Could you please write out each line of the records exactly, minus the pictures?

◆ GIVEN DATA
:::::

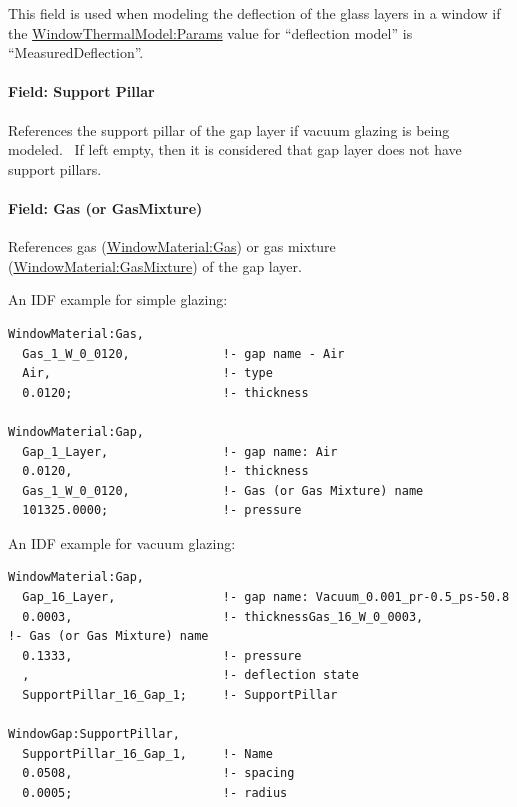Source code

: This field is used when modeling the deflection of the glass layers in a window if the \hyperref[windowthermalmodelparams]{WindowThermalModel:Params} value for ``deflection model'' is ``MeasuredDeflection''.

\paragraph{Field: Support Pillar}\label{field-support-pillar}

References the support pillar of the gap layer if vacuum glazing is being modeled.~ If left empty, then it is considered that gap layer does not have support pillars.

\paragraph{Field: Gas (or GasMixture)}\label{field-gas-or-gasmixture}

References gas (\hyperref[windowmaterialgas]{WindowMaterial:Gas}) or gas mixture (\hyperref[windowmaterialgasmixture]{WindowMaterial:GasMixture}) of the gap layer.

An IDF example for simple glazing:

\begin{lstlisting}
WindowMaterial:Gas,
  Gas_1_W_0_0120,             !- gap name - Air
  Air,                        !- type
  0.0120;                     !- thickness

WindowMaterial:Gap,
  Gap_1_Layer,                !- gap name: Air
  0.0120,                     !- thickness
  Gas_1_W_0_0120,             !- Gas (or Gas Mixture) name
  101325.0000;                !- pressure
\end{lstlisting}

An IDF example for vacuum glazing:

\begin{lstlisting}
WindowMaterial:Gap,
  Gap_16_Layer,               !- gap name: Vacuum_0.001_pr-0.5_ps-50.8
  0.0003,                     !- thicknessGas_16_W_0_0003,                                    !- Gas (or Gas Mixture) name
  0.1333,                     !- pressure
  ,                           !- deflection state
  SupportPillar_16_Gap_1;     !- SupportPillar

WindowGap:SupportPillar,
  SupportPillar_16_Gap_1,     !- Name
  0.0508,                     !- spacing
  0.0005;                     !- radius
\end{lstlisting}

:::::

◆ EXERCISE SOLUTION
Source code

: This field is used when modeling the deflection of the glass layers in a window if the \hyperref[windowthermalmodelparams]{WindowThermalModel:Params} value for ``deflection model'' is ``MeasuredDeflection''.

\paragraph{Field: Support Pillar}\label{field-support-pillar}

References the support pillar of the gap layer if vacuum glazing is being modeled.~ If left empty, then it is considered that gap layer does not have support pillars.

\paragraph{Field: Gas (or GasMixture)}\label{field-gas-or-gasmixture}

References gas (\hyperref[windowmaterialgas]{WindowMaterial:Gas}) or gas mixture (\hyperref[windowmaterialgasmixture]{WindowMaterial:GasMixture}) of the gap layer.

An IDF example for simple glazing:

\begin{lstlisting}
WindowMaterial:Gas,
  Gas_1_W_0_0120,             !- gap name - Air
  Air,                        !- type
  0.0120;                     !- thickness

WindowMaterial:Gap,
  Gap_1_Layer,                !- gap name: Air
  0.0120,                     !- thickness
  Gas_1_W_0_0120,             !- Gas (or Gas Mixture) name
  101325.0000;                !- pressure
\end{lstlisting}

An IDF example for vacuum glazing:

\begin{lstlisting}
WindowMaterial:Gap,
  Gap_16_Layer,               !- gap name: Vacuum_0.001_pr-0.5_ps-50.8
  0.0003,                     !- thicknessGas_16_W_0_0003,                                    !- Gas (or Gas Mixture) name
  0.1333,                     !- pressure
  ,                           !- deflection state
  SupportPillar_16_Gap_1;     !- SupportPillar

WindowGap:SupportPillar,
  SupportPillar_16_Gap_1,     !- Name
  0.0508,                     !- spacing
  0.0005;                     !- radius
\end{lstlisting}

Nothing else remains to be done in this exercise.